Any amount of liquid hydrocarbon added to the extraction process will assist in the recovery of bitumen. The liquid hydrocarbon is preferably added in an amount of 10% to 30% by weight of the amount of bitumen in the tar sand.
Any source of water can be used in the extraction process. Normally, the water source will be surface water, such as water from nearby lakes or rivers, and/or recycle water from previous extraction processes. It has been found that recycle water from tailings ponds which have previously stored caustic tailings can also be used with in the present invention.
It has been found that a total concentration of at least about 50 ppm of calcium and/or magnesium ions in the water used in the extraction process enhances the settling. While concentrations above about 50 ppm will act to enhance settling, concentrations above 200 ppm are preferred.

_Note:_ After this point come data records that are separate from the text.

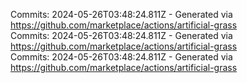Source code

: Commits: 2024-05-26T03:48:24.811Z - Generated via https://github.com/marketplace/actions/artificial-grass
<br>
Commits: 2024-05-26T03:48:24.811Z - Generated via https://github.com/marketplace/actions/artificial-grass
<br>
Commits: 2024-05-26T03:48:24.811Z - Generated via https://github.com/marketplace/actions/artificial-grass
<br>
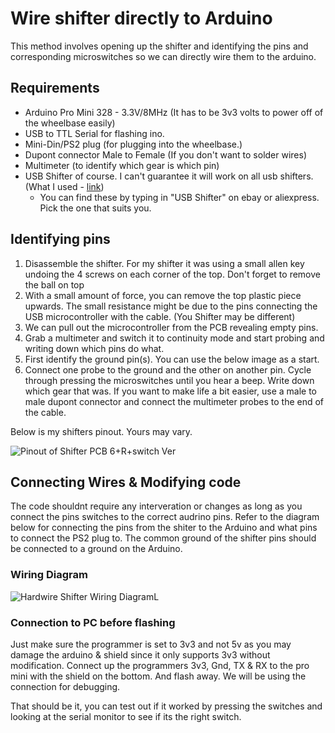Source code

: # Wire shifter directly to Arduino
This method involves opening up the shifter and identifying the pins and corresponding microswitches so we can directly wire them to the arduino.

## Requirements
* Arduino Pro Mini 328 - 3.3V/8MHz (It has to be 3v3 volts to power off of the wheelbase easily)
* USB to TTL Serial for flashing ino.
* Mini-Din/PS2 plug (for plugging into the wheelbase.)
* Dupont connector Male to Female (If you don't want to solder wires)
* Multimeter (to identify which gear is which pin)
* USB Shifter of course. I can't guarantee it will work on all usb shifters. (What I used - [link](Images/USB%20Shifter.jpg "USB Shifter"))
  * You can find these by typing in "USB Shifter" on ebay or aliexpress. Pick the one that suits you.

## Identifying pins
1. Disassemble the shifter. For my shifter it was using a small allen key undoing the 4 screws on each corner of the top. Don't forget to remove the ball on top
2. With a small amount of force, you can remove the top plastic piece upwards. The small resistance might be due to the pins connecting the USB microcontroller with the cable. (You Shifter may be different)
3. We can pull out the microcontroller from the PCB revealing empty pins.
4. Grab a multimeter and switch it to continuity mode and start probing and writing down which pins do what.
5. First identify the ground pin(s). You can use the below image as a start. 
6. Connect one probe to the ground and the other on another pin. Cycle through pressing the microswitches until you hear a beep. Write down which gear that was. If you want to make life a bit easier, use a male to male dupont connector and connect the multimeter probes to the end of the cable.

Below is my shifters pinout. Yours may vary.

![Pinout of Shifter PCB 6+R+switch Ver](https://github.com/azzajess/USB-Shifter-to-Thrustmaster-Wheelbase/assets/40465008/bc0d2ea4-aaf2-4b70-ab95-aa42036b9a00)

## Connecting Wires & Modifying code
The code shouldnt require any interveration or changes as long as you connect the pins switches to the correct audrino pins. Refer to the diagram below for connecting the pins from the shiter to the Arduino and what pins to connect the PS2 plug to. The common ground of the shifter pins should be connected to a ground on the Arduino.

### Wiring Diagram

![Hardwire Shifter Wiring DiagramL](https://github.com/azzajess/USB-Shifter-to-Thrustmaster-Wheelbase/assets/40465008/d3780173-6143-4a0a-9bc5-9cf9eb9b1583)


### Connection to PC before flashing
Just make sure the programmer is set to 3v3 and not 5v as you may damage the arduino & shield since it only supports 3v3 without modification. Connect up the programmers 3v3, Gnd, TX & RX to the pro mini with the shield on the bottom. And flash away. We will be using the connection for debugging.

That should be it, you can test out if it worked by pressing the switches and looking at the serial monitor to see if its the right switch.
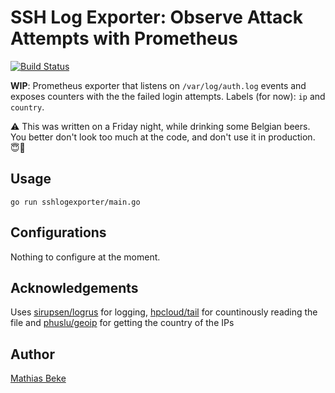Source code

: # SSH Log Exporter: Observe Attack Attempts with Prometheus

[![Build Status](https://travis-ci.com/DenBeke/ssh-log-exporter.svg?branch=master)](https://travis-ci.com/DenBeke/ssh-log-exporter)

**WIP**: Prometheus exporter that listens on `/var/log/auth.log` events and exposes counters with the the failed login attempts. Labels (for now): `ip` and `country`.

⚠️ This was written on a Friday night, while drinking some Belgian beers. You better don't look too much at the code, and don't use it in production. 😇🍻


## Usage

    go run sshlogexporter/main.go


## Configurations

Nothing to configure at the moment.

## Acknowledgements

Uses [sirupsen/logrus](https://github.com/sirupsen/logrus) for logging, [hpcloud/tail](https://github.com/hpcloud/tail) for countinously reading the file and [phuslu/geoip](https://github.com/phuslu/geoip) for getting the country of the IPs


## Author

[Mathias Beke](https://denbeke.be)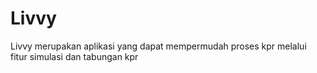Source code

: # Livvy

Livvy merupakan aplikasi yang dapat mempermudah proses kpr melalui fitur simulasi dan tabungan kpr

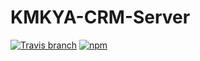 # KMKYA-CRM-Server
[![Travis branch](https://img.shields.io/travis/MarkovSergii/KMKYA-CRM-Server/develop.svg)]()
[![npm](https://img.shields.io/npm/l/express.svg)]()
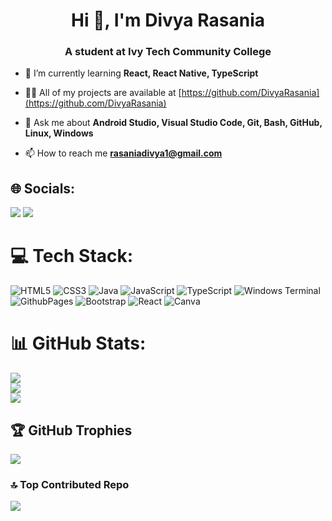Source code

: <h1 align="center">Hi 👋, I'm Divya Rasania</h1>
<h3 align="center">A student at Ivy Tech Community College</h3>

- 🌱 I’m currently learning **React, React Native, TypeScript**

- 👨‍💻 All of my projects are available at [https://github.com/DivyaRasania](https://github.com/DivyaRasania)

- 💬 Ask me about **Android Studio, Visual Studio Code, Git, Bash, GitHub, Linux, Windows**

- 📫 How to reach me **rasaniadivya1@gmail.com**

## 🌐 Socials:
<a href="https://instagram.com/divya_rasania" target="_blank"><img src="https://img.shields.io/badge/Instagram-%23E4405F.svg?logo=Instagram&logoColor=white"></a>
<a href="https://linkedin.com/in/divya-rasania" target="_blank"><img src="https://img.shields.io/badge/LinkedIn-%230077B5.svg?logo=linkedin&logoColor=white"></a>

# 💻 Tech Stack:
![HTML5](https://img.shields.io/badge/html5-%23E34F26.svg?style=for-the-badge&logo=html5&logoColor=white) ![CSS3](https://img.shields.io/badge/css3-%231572B6.svg?style=for-the-badge&logo=css3&logoColor=white) ![Java](https://img.shields.io/badge/java-%23ED8B00.svg?style=for-the-badge&logo=openjdk&logoColor=white) ![JavaScript](https://img.shields.io/badge/javascript-%23323330.svg?style=for-the-badge&logo=javascript&logoColor=%23F7DF1E) ![TypeScript](https://img.shields.io/badge/typescript-%23007ACC.svg?style=for-the-badge&logo=typescript&logoColor=white) ![Windows Terminal](https://img.shields.io/badge/Windows%20Terminal-%234D4D4D.svg?style=for-the-badge&logo=windows-terminal&logoColor=white) ![GithubPages](https://img.shields.io/badge/github%20pages-121013?style=for-the-badge&logo=github&logoColor=white) ![Bootstrap](https://img.shields.io/badge/bootstrap-%238511FA.svg?style=for-the-badge&logo=bootstrap&logoColor=white) ![React](https://img.shields.io/badge/react-%2320232a.svg?style=for-the-badge&logo=react&logoColor=%2361DAFB) ![Canva](https://img.shields.io/badge/Canva-%2300C4CC.svg?style=for-the-badge&logo=Canva&logoColor=white)
# 📊 GitHub Stats:
![](https://github-readme-stats.vercel.app/api?username=DivyaRasania&theme=react&hide_border=false&include_all_commits=true&count_private=false)<br/>
![](https://github-readme-streak-stats.herokuapp.com/?user=DivyaRasania&theme=react&hide_border=false)<br/>
![](https://github-readme-stats.vercel.app/api/top-langs/?username=DivyaRasania&theme=react&hide_border=false&include_all_commits=true&count_private=false&layout=compact)

## 🏆 GitHub Trophies
![](https://github-profile-trophy.vercel.app/?username=DivyaRasania&theme=darkhub&no-frame=false&no-bg=false&margin-w=4)

### 🔝 Top Contributed Repo
![](https://github-contributor-stats.vercel.app/api?username=DivyaRasania&limit=5&theme=dark&combine_all_yearly_contributions=true)
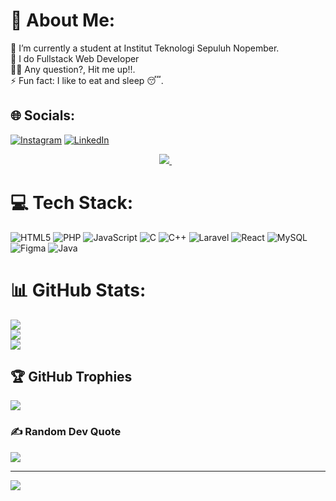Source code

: # 💫 About Me:
🔭 I’m currently a student at Institut Teknologi Sepuluh Nopember.<br>🌱 I do Fullstack Web Developer<br>🙋‍♂️ Any question?, Hit me up!!.<br>⚡ Fun fact: I like to eat and sleep 😴.<br>


## 🌐 Socials:
[![Instagram](https://img.shields.io/badge/Instagram-%23E4405F.svg?logo=Instagram&logoColor=white)](https://instagram.com/dentabramastaa) [![LinkedIn](https://img.shields.io/badge/LinkedIn-%230077B5.svg?logo=linkedin&logoColor=white)](https://linkedin.com/in/denta-bramasta) 
<p align='center'>
 
  <a href="https://dentabramasta.com/">
    <img src="https://img.shields.io/badge/website-000000?style=for-the-badge&logo=About.me&logoColor=white" />
  </a>&nbsp;&nbsp;
  
</p>

# 💻 Tech Stack:
![HTML5](https://img.shields.io/badge/html5-%23E34F26.svg?style=for-the-badge&logo=html5&logoColor=white) ![PHP](https://img.shields.io/badge/php-%23777BB4.svg?style=for-the-badge&logo=php&logoColor=white) ![JavaScript](https://img.shields.io/badge/javascript-%23323330.svg?style=for-the-badge&logo=javascript&logoColor=%23F7DF1E) ![C](https://img.shields.io/badge/c-%2300599C.svg?style=for-the-badge&logo=c&logoColor=white) ![C++](https://img.shields.io/badge/c++-%2300599C.svg?style=for-the-badge&logo=c%2B%2B&logoColor=white) ![Laravel](https://img.shields.io/badge/laravel-%23FF2D20.svg?style=for-the-badge&logo=laravel&logoColor=white) ![React](https://img.shields.io/badge/react-%2320232a.svg?style=for-the-badge&logo=react&logoColor=%2361DAFB) ![MySQL](https://img.shields.io/badge/mysql-%2300f.svg?style=for-the-badge&logo=mysql&logoColor=white) 	![Figma](https://img.shields.io/badge/figma-%23F24E1E.svg?style=for-the-badge&logo=figma&logoColor=white) ![Java](https://img.shields.io/badge/java-%23ED8B00.svg?style=for-the-badge&logo=java&logoColor=white)
# 📊 GitHub Stats:
![](https://github-readme-stats.vercel.app/api?username=MipanZuu&theme=dark&hide_border=false&include_all_commits=true&count_private=true)<br/>
![](https://github-readme-streak-stats.herokuapp.com/?user=MipanZuu&theme=dark&hide_border=false)<br/>
![](https://github-readme-stats.vercel.app/api/top-langs/?username=MipanZuu&theme=dark&hide_border=false&include_all_commits=true&count_private=true&layout=compact)

## 🏆 GitHub Trophies
![](https://github-profile-trophy.vercel.app/?username=MipanZuu&theme=darkhub&no-frame=false&no-bg=false&margin-w=4)

### ✍️ Random Dev Quote
![](https://quotes-github-readme.vercel.app/api?type=vetical&theme=tokyonight)

---
[![](https://visitcount.itsvg.in/api?id=MipanZuu&icon=7&color=0)](https://visitcount.itsvg.in)

<!-- Proudly created with GPRM ( https://gprm.itsvg.in ) -->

The upper levels of useful calcium and/or magnesium ion concentrations depend upon economics. The cost of increasing the total ion concentration must be weighed against the improvement in the rate of settling. Generally, it has been found that concentrations above about 600 ppm increase the cost of the process, without greatly affecting the rate of settling. Preferably, water for use in the extraction process is monitored to ensure sufficient concentrations of calcium and/or magnesium ions are present. In an alternate preferred embodiment, an amount, for example, to provide a concentration of at least 50 ppm, of calcium and/or magnesium ions is added to the water used in the extraction process.
Since the recycle water used in hot water extraction does not normally contain the desired concentrations of calcium and/or magnesium ions, in another embodiment the conditioning solution comprises sodium and/or potassium bicarbonate, in combination with sodium and/or potassium carbonate and effective concentrations of a source of calcium and/or magnesium ions. Suitable sources of the ions are soluble calcium and/or magnesium salts which are suitable for use in the medium, such as gypsum. The conditioning solution is used such that the sodium and/or potassium bicarbonate in combination with sodium and/or potassium carbonate are added in a total amount of at least about 0.004% by weight of slurry and the total concentration of calcium and/or magnesium ions in solution is at least about 50 ppm.
Where greater control over the concentrations of each of the carbonate and bicarbonate ions and calcium and/or magnesium ions is required, the concentrations of each of these ions can be modified separately such as by separate addition of sodium or potassium bicarbonates or carbonates and sources of calcium and/or magnesium ions or solutions thereof to the slurry.
To effect conditioning of tar sands, the water used in the conditioning step is preferably heated to a temperature of between about 100° F. and 195° F., and most preferably about 180° F.
It has been found that the use of wetting agents, detergents and/or emulsifiers in the conditioning process inhibits the settling of the waste slurry and recovery of bitumen. Thus, such additives should not be present for optimum results although small concentrations can be tolerated.
The extraction process can proceed using traditional or modified processes, preferably without the addition of caustic. Existing extraction facilities having tumblers, or hydro transport pipes and settling tanks can be used. New small tailings settling sites can be constructed or existing tailing ponds can be used.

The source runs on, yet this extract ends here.